Myths and Reality: A Trip to Brontë Country

This past weekend I had the opportunity of taking a trip to Haworth, Yorkshire to explore the home of the Brontë sisters. My research centres upon Anne Brontë and the unique forms of radical politics and literary innovation in her writing indebted to her complex philosophical, political, and theological beliefs. Central to my research is bringing Anne to the forefront of literary and political history, a rightful place to which she has often been marginalised. Anne's novel, The Tenant of Wildfell Hall, published under the pseudonym, Acton Bell, created quite a stir in her time, selling so rapidly, a second edition was published before the year was out. Her bold representations of domestic abuse, the injustice of Victorian marital laws as well as her advocation for women's inclusion in education likewise to men, led to considerable virulence in the press, with many making claims of impropriety, should the author be a woman. Her response was a bold feminist preface printed with the second edition. In the half a century following Mary Wollstonecraft's contentious Vindication of the Rights of Woman, Anne was, in 1848, among the first women writers to publically assert intellectual gender equality:

'All novels are, or should be, written for both men and women to read, and I am at a loss to conceive how a man should permit himself to write anything that would be really disgraceful to a woman, or why a woman should be censured for writing anything that would be proper and becoming for a man.'

Why, then, has Anne been cast to the side? Indeed, when the feminist writer Virginia Woolf praised the greatness of Charlotte and Emily Brontë, Anne was left completely unmentioned. The reasons for this are complex. A central aspect I have recently been considering is the mythologisation of the Brontës. As Lucasta Miller describes in her book, The Brontë Myth, the Brontës became a cultural phenomenon in the decades following Charlotte's death. From the continual re-writings of Charlotte since Elizabeth Gaskell's biography to the twentieth-century cult of a mystically inspired Emily, the Brontë story has come to exist in the public imagination in a way almost separate from their writings. The 1960s 'purple heather' school of Brontës biography were a series of stagings of the same melodrama: desperate, handwritten manuscripts, the tempestuous windswept moors, the Gothic impossibilities striding bolding across the page; and the tiny isolated village where three unassuming women bent over their desks. This idea of the Brontës and their reception in culture is closely related to my concern with considering Anne anew. Thus, I have been considering how Anne's unflinching commitment to real-world truth and her uncompromising beliefs have ironically led to her presentation as the didactic, dull, and moralistic sister in contrast to the mythologised Charlotte and Emily. Moreover, this mystical, apolitical mythologisation is impossible to apply to Anne due to her firmly unambiguous politics and truth-telling mission concerning the real world.
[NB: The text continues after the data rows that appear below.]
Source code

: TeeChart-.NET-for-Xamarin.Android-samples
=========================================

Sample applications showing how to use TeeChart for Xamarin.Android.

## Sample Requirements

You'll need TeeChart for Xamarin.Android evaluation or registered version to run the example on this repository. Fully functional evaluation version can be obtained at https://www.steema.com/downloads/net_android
'My object in writing the following pages was not simply to amuse the Reader, neither was it to gratify my own taste, nor yet to ingratiate myself with the Press and the Public: I wished to tell the truth, for truth always conveys its own moral to those who are able to receive it.'

My trip to Haworth offered an illuminating glimpse into the real world of the Brontës. I experienced the beautiful landscape that so keenly informed their writings, I walked through the tightly bound Church community in which they lived each day, I even saw the very table and the writing desks that they used in writing their great novels. But perhaps the most rewarding discovery was seeing, too, how they were, at heart, simply human. I saw their letters, their childhood drawings, their scribbles in lesson books and on walls; I saw Charlotte's annotations in The Aeneid alongside a letter to her best friend about a trip to London and a new pair of gloves. I saw a lock of Anne's light brown hair bound in a plait, kept by her father after her death. The most moving thing I saw on my entire trip was a simple biblical verse sampler by a ten-year-old Anne with her name signed at the bottom.
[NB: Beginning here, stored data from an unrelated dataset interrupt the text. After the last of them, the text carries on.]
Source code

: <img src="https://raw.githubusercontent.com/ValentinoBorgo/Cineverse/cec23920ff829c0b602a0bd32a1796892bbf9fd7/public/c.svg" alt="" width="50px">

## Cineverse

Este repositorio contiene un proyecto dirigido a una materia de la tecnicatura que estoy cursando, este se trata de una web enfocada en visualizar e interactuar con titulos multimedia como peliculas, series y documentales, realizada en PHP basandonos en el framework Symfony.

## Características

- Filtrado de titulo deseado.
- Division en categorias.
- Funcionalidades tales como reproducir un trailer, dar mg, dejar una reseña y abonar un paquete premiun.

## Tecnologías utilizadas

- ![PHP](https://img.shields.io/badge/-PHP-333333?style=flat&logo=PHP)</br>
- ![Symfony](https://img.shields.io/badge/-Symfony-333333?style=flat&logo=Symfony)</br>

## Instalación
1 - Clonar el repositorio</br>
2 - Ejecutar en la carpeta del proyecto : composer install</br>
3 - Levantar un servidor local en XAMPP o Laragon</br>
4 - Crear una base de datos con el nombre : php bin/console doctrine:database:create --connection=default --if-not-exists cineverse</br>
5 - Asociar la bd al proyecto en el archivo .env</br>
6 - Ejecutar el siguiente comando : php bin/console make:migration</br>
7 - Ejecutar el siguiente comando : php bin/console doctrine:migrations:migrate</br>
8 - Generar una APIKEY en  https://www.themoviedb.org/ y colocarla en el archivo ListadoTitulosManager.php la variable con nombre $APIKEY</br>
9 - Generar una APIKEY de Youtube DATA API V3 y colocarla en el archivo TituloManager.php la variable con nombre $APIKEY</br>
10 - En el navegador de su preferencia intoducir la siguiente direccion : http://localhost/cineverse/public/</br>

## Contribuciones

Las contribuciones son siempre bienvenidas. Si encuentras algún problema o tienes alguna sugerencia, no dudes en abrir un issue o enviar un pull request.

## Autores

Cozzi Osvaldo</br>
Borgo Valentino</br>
And the power of the world itself, of reality in all its shades is captured by Anne in her writings. The mythologising of the Brontës has made Charlotte and Emily preternatural figures in the imagination and has overcast Anne, making her a forgotten pioneer. As the twentieth-century novelist, May Sinclair wrote dismissively of Anne, 'she had none of the superb unconscious of genius'. Though Sinclair praises the unmistakable force of Anne's writing, she subordinates her to the Romantic poetics idea of the 'genius' which she ascribes to her mythologised sisters.
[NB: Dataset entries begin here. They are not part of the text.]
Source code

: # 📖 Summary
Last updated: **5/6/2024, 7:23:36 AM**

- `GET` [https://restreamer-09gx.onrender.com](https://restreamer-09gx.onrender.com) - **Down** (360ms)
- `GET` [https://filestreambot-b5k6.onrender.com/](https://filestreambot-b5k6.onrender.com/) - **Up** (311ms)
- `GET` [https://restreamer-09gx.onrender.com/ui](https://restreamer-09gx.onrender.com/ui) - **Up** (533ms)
But, of course, the truth about Anne and her sisters is that they were as real as you and I. The Romantic idea of the 'genius' is nothing compared to their truly human unwavering courage, fortitude, and resilience. They were not superhuman, transcendent beings, like Emily's heroine Catherine Earnshaw, but more like Anne's, unassuming but tremendous heroine, Agnes Grey. Anne's writings may have been lost amid the stormy myths of the Brontës, but as I walked down from Haworth Church, twenty-first-century footsteps upon Victorian cobbles, I thought to myself how in that very human courage and unwavering conviction by which she sought to change the world, with the voice that made Anne so different, she had created something that would always matter, a hope that could never be forgotten.

I would like to sincerely the Laidlaw Foundation for providing me with the funds to make this illuminating trip possible.